Ketika melakukan perjalanan di banyak tempat di nusantara, termasuk di wilayah Utara Sulawesi: Minahasa, Sangihe, Talaud dan sekitar sekira tahun 1904 sampai 1907 Jasper ditemani Mas Pirngadie seorang pelukis Jawa. Mas Pirngadie lahir Desember 1878 di desa Pakirangan Purbalingga Jawa Tengah.
“Ngawi adalah tempat pertama di mana Kasenda mendirikan studionya. Dia kemudian pindah ke Kediri, ke Madiun,” tulis Bataviaasch Nieuwsblad edisi Sabtu, 3 Januari 1942. Di Ngawi, Jawa Timur Kasenda menemukan guru lukisnya. Sebelumnya dia sudah belajar beberapa bulan.
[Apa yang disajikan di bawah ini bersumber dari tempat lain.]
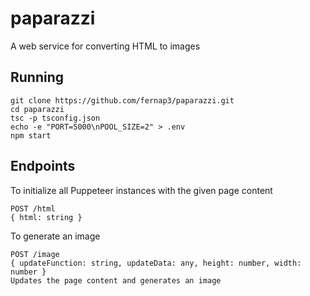 # paparazzi
A web service for converting HTML to images

## Running
    git clone https://github.com/fernap3/paparazzi.git
    cd paparazzi
    tsc -p tsconfig.json
    echo -e "PORT=5000\nPOOL_SIZE=2" > .env
    npm start
	
	
## Endpoints
To initialize all Puppeteer instances with the given page content

    POST /html
    { html: string }

To generate an image

    POST /image
    { updateFunction: string, updateData: any, height: number, width: number }
    Updates the page content and generates an image
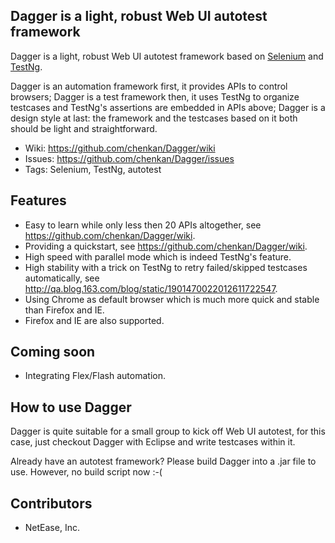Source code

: ## Dagger is a light, robust Web UI autotest framework

Dagger is a light, robust Web UI autotest framework based on [Selenium](http://seleniumhq.org/) and [TestNg](http://testng.org/doc/index.html).

Dagger is an automation framework first, it provides APIs to control browsers; 
Dagger is a test framework then, it uses TestNg to organize testcases and TestNg's assertions are embedded in APIs above; 
Dagger is a design style at last: the framework and the testcases based on it both should be light and straightforward.

* Wiki: <https://github.com/chenkan/Dagger/wiki>
* Issues: <https://github.com/chenkan/Dagger/issues>
* Tags: Selenium, TestNg, autotest

## Features

* Easy to learn while only less then 20 APIs altogether, see <https://github.com/chenkan/Dagger/wiki>.
* Providing a quickstart, see <https://github.com/chenkan/Dagger/wiki>.
* High speed with parallel mode which is indeed TestNg's feature.
* High stability with a trick on TestNg to retry failed/skipped testcases automatically, see <http://qa.blog.163.com/blog/static/1901470022012611722547>.
* Using Chrome as default browser which is much more quick and stable than Firefox and IE. 
* Firefox and IE are also supported.

## Coming soon

* Integrating Flex/Flash automation.

## How to use Dagger

Dagger is quite suitable for a small group to kick off Web UI autotest, for this case, just checkout Dagger with Eclipse and write testcases within it.

Already have an autotest framework? Please build Dagger into a .jar file to use. However, no build script now :-( 

## Contributors
* NetEase, Inc.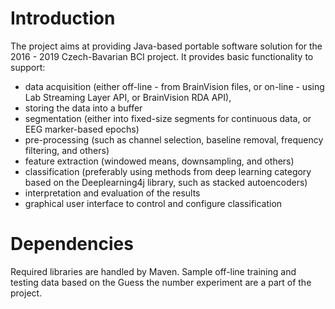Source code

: # Introduction
The project aims at providing Java-based portable software solution for the 2016 - 2019 Czech-Bavarian BCI project. It provides basic 
functionality to support:

- data acquisition (either off-line - from BrainVision files, or on-line - using Lab Streaming Layer API, or BrainVision
RDA API),
- storing the data into a buffer
- segmentation (either into fixed-size segments for continuous data, or EEG marker-based epochs)
- pre-processing (such as channel selection, baseline removal, frequency filtering, and others)
- feature extraction (windowed means, downsampling, and others)
- classification (preferably using methods from deep learning category based on the Deeplearning4j library, such as stacked autoencoders)
- interpretation and evaluation of the results
- graphical user interface to control and configure classification

# Dependencies
Required libraries are handled by Maven. Sample off-line training and testing data based on the Guess the number experiment are a part of the project.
“Ia terkenal karena karya bentang alamnya, terutama di Jawa dan Bali, sementara di samping itu beberapa cityscapes Singapura dibuatnya olehnya,” tulis Bataviaasch Nieuwsblad.
Kasenda adalah pelukis yang khas. “Terkadang dia nakal, terkadang lembut, kadang romantis dan sentimental, terkadang rumit,” tulis De Indische Courant edisi 19 Maret 1935 dalam artikel berjudul Kunst of Geen Kunst.
Karya Kasenda kelak dihargai sangat mahal. Lukisan-lukisannya menampilkan keindahan alam nusantara. Ada lukisan tentang sawah dengan padi yang menguning. Sungai dengan gunung yang tampak dari kejauhan. Ada pula pura di Bali waktu malam. Kasenda akrab dengan kehidupan orang-orang biasa dan alam yang perawan.
Tapi ia juga melukis orang-orang hebat. Juga melukis kota dengan bangunan-bangunan modern.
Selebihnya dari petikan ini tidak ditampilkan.